On the other hand, Cobb says, “the fact that operations are taking place where everybody speaks a language you don’t speak is just not an excuse. If you’re a director, you have to know what’s going on, who’s doing it, pursuant to what rules, how much money is being spent and what it’s being spent on. If you need to work a little harder to find those things out, so be it,” he says. ‘‘And don’t sign anything that’s written in Cyrillic.”
He notes that the OSC was already in the midst of an Emerging Markets Issuer Review when the Sino-Forest scandal broke and that they’ve since released a Guide for Issuers Operating in Emerging Markets.
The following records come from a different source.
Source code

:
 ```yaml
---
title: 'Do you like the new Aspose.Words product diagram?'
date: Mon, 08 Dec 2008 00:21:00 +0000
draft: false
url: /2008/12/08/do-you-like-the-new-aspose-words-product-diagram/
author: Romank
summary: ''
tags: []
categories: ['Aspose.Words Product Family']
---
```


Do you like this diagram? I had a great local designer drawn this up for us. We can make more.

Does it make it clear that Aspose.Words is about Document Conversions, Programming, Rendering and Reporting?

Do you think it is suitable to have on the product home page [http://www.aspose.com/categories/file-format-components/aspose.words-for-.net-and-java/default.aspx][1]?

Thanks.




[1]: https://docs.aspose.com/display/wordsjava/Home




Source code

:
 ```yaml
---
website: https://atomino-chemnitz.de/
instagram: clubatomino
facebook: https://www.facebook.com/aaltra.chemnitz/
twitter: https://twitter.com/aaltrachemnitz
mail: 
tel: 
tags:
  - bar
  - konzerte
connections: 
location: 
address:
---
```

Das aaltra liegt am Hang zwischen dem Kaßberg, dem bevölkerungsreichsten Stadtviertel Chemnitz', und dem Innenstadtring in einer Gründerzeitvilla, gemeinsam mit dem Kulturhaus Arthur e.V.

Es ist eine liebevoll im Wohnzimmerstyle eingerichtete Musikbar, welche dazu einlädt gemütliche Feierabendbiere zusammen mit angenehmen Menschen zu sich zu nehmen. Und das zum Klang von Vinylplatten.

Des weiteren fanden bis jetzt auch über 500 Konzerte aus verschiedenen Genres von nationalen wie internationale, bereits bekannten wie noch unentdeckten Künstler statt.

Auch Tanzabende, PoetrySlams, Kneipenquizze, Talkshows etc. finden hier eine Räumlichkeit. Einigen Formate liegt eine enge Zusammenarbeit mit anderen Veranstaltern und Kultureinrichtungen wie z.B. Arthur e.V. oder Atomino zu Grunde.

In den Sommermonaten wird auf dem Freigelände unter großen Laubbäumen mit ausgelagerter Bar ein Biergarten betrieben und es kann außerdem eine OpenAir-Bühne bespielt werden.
It calls on directors to “exercise additional diligence” to ensure that companies meet OSC requirements. The guide recommends securing independent translators; being wary of over-dependence on local management; exercising scepticism whenever corporate structures appear unusually complex; giving special attention to related-party transactions; identifying and disclosing all risks and particularly those unique to the operating jurisdiction; ensuring timely disclosure and remediation of risks and weaknesses in the business; careful evaluation of credentials of professional experts; and paying special attention to the capabilities of the underwriter and outside auditor, relative to the foreign jurisdiction.
“In the US, discovery [of witnesses] is essentially unlimited,” Cobb says. “In Canada, you get to examine one person. You don’t get these marathon depositions of 25 people.” This, he says, may work as an incentive for plaintiffs to sue individual directors in order to force them into discovery.
Differences in director liability between the two countries are sometimes subtle - and sometimes not, Cobb says. Making this point with an investigator from the US Securities and Exchange Commission (SEC), he put it this way: “We’re a real country – with a flag and everything.”
American citizens can find themselves facing director’s liabilities in several ways under Canadian laws, Cobb says. First, and most obviously, if a company is incorporated under the CBCA or provincial statute, directors can be liable under Canadian law regardless of nationality. Directors of any company acting as an employer in Ontario can be liable for unpaid wages or payroll deductions under the Ontario Employment Standards Act, no matter where the company is incorporated. Any company listed on the TSX is subject to the Securities Act(Ontario) and other “real and substantial connections” to Ontario may also make directors liable in provincial courts. This includes liability for the accuracy of disclosures by issuers of any securities traded within the province, regardless of where the issuer is listed.
“If there is a ‘real and substantial connection’ to Ontario, then an Ontario court may consider that it has jurisdiction,” he says.
Where criminal proceedings are concerned, Cobb notes that there’s a very important difference between the OSC and the SEC. While the SEC has been very successful using no-contest agreements to impose fines and settle cases against companies and individuals for various misdeeds, the OSC is not currently permitted to accept no-contest settlements.
“In order for the OSC to accept a settlement, they need to find fact,” Cobb says. “Any facts you agree to ... will find their into other proceedings [such as civil litigation, and] as a practical matter that means you want to settle with them last.” To change this dynamic, the OSC has proposed allowing no-contest settlements, except where a person has engaged in “egregious, fraudulent or criminal conduct.” But a June 17 hearing on the matter encountered heated opposition from investor advocates and the plaintiffs’ class action bar.